=== EXERCISE REQUIREMENTS ===
Go over these records and count the lines with the string "token" in them; the count is all that should be returned.

#### STORED DATA

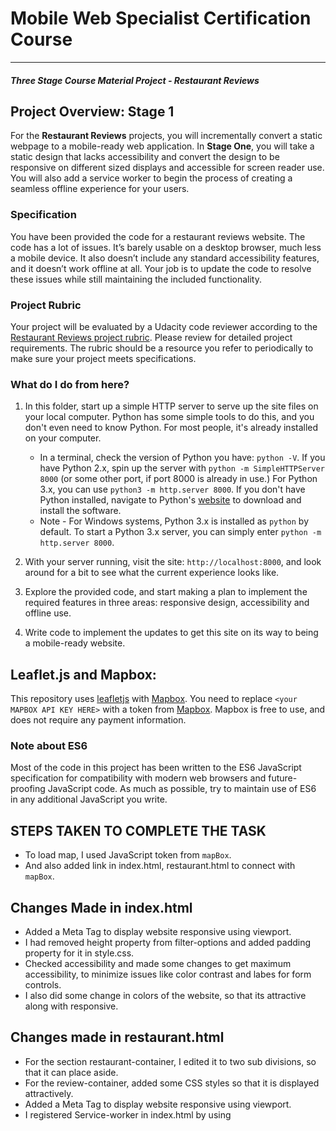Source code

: # Mobile Web Specialist Certification Course
---
#### _Three Stage Course Material Project - Restaurant Reviews_

## Project Overview: Stage 1

For the **Restaurant Reviews** projects, you will incrementally convert a static webpage to a mobile-ready web application. In **Stage One**, you will take a static design that lacks accessibility and convert the design to be responsive on different sized displays and accessible for screen reader use. You will also add a service worker to begin the process of creating a seamless offline experience for your users.

### Specification

You have been provided the code for a restaurant reviews website. The code has a lot of issues. It’s barely usable on a desktop browser, much less a mobile device. It also doesn’t include any standard accessibility features, and it doesn’t work offline at all. Your job is to update the code to resolve these issues while still maintaining the included functionality.

### Project Rubric

Your project will be evaluated by a Udacity code reviewer according to the [Restaurant Reviews project rubric](https://review.udacity.com/#!/rubrics/1090/view). Please review for detailed project requirements. The rubric should be a resource you refer to periodically to make sure your project meets specifications.

### What do I do from here?

1. In this folder, start up a simple HTTP server to serve up the site files on your local computer. Python has some simple tools to do this, and you don't even need to know Python. For most people, it's already installed on your computer.

    * In a terminal, check the version of Python you have: `python -V`. If you have Python 2.x, spin up the server with `python -m SimpleHTTPServer 8000` (or some other port, if port 8000 is already in use.) For Python 3.x, you can use `python3 -m http.server 8000`. If you don't have Python installed, navigate to Python's [website](https://www.python.org/) to download and install the software.
   * Note -  For Windows systems, Python 3.x is installed as `python` by default. To start a Python 3.x server, you can simply enter `python -m http.server 8000`.
2. With your server running, visit the site: `http://localhost:8000`, and look around for a bit to see what the current experience looks like.
3. Explore the provided code, and start making a plan to implement the required features in three areas: responsive design, accessibility and offline use.
4. Write code to implement the updates to get this site on its way to being a mobile-ready website.

## Leaflet.js and Mapbox:

This repository uses [leafletjs](https://leafletjs.com/) with [Mapbox](https://www.mapbox.com/). You need to replace `<your MAPBOX API KEY HERE>` with a token from [Mapbox](https://www.mapbox.com/). Mapbox is free to use, and does not require any payment information.

### Note about ES6

Most of the code in this project has been written to the ES6 JavaScript specification for compatibility with modern web browsers and future-proofing JavaScript code. As much as possible, try to maintain use of ES6 in any additional JavaScript you write.
## STEPS TAKEN TO COMPLETE THE TASK
+ To load map, I used JavaScript token from `mapBox`.
+ And also added link in index.html, restaurant.html to connect with `mapBox`.
## Changes Made in index.html
+ Added a Meta Tag to display website responsive using viewport.
+ I had removed height property from filter-options and added padding property for it in style.css.
+ Checked accessibility and made some changes to get maximum accessibility, to minimize issues like color contrast and labes for form controls.
+ I also did some change in colors of the website, so that its attractive along with responsive.
## Changes made in restaurant.html
+ For the section restaurant-container, I edited it to two sub divisions, so that it can place aside.
+ For the review-container, added some CSS styles so that it is displayed attractively.
+ Added a Meta Tag to display website responsive using viewport.
+ I registered Service-worker in index.html by using <script> tags and given path of `serviceWorker` ( sw.js ).
+ Created `manifest.json` file with few properties and also compressed images with `flexable` sizes. Included the images paths in `manifest.json` file.
+ I had manipulated the code in dbhelper.js to work with any server. Committed the `url` with port and assigned direct path,
   
**NOTE** : I run this project using PYTHON SERVER, we can also run this project using 200 OK server, for that we need to implement some changes in dbhelper.js.

**NOTE** : This webpages is responsive for DESKTOP, MOBILE, Tablet Mode.
## Feeling at the end of project.
+ This project help me to learn `serviceWorker` concept, which is very helpful for us to run a application
+ I am really amazed of the how the working of project, so that I get to know the real world application usage of products.
+ I am very thankful to **UDACITY TEAM**, for giving me this opportunity to learn this challenging platform.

########

=== YOUR RESPONSE ===
2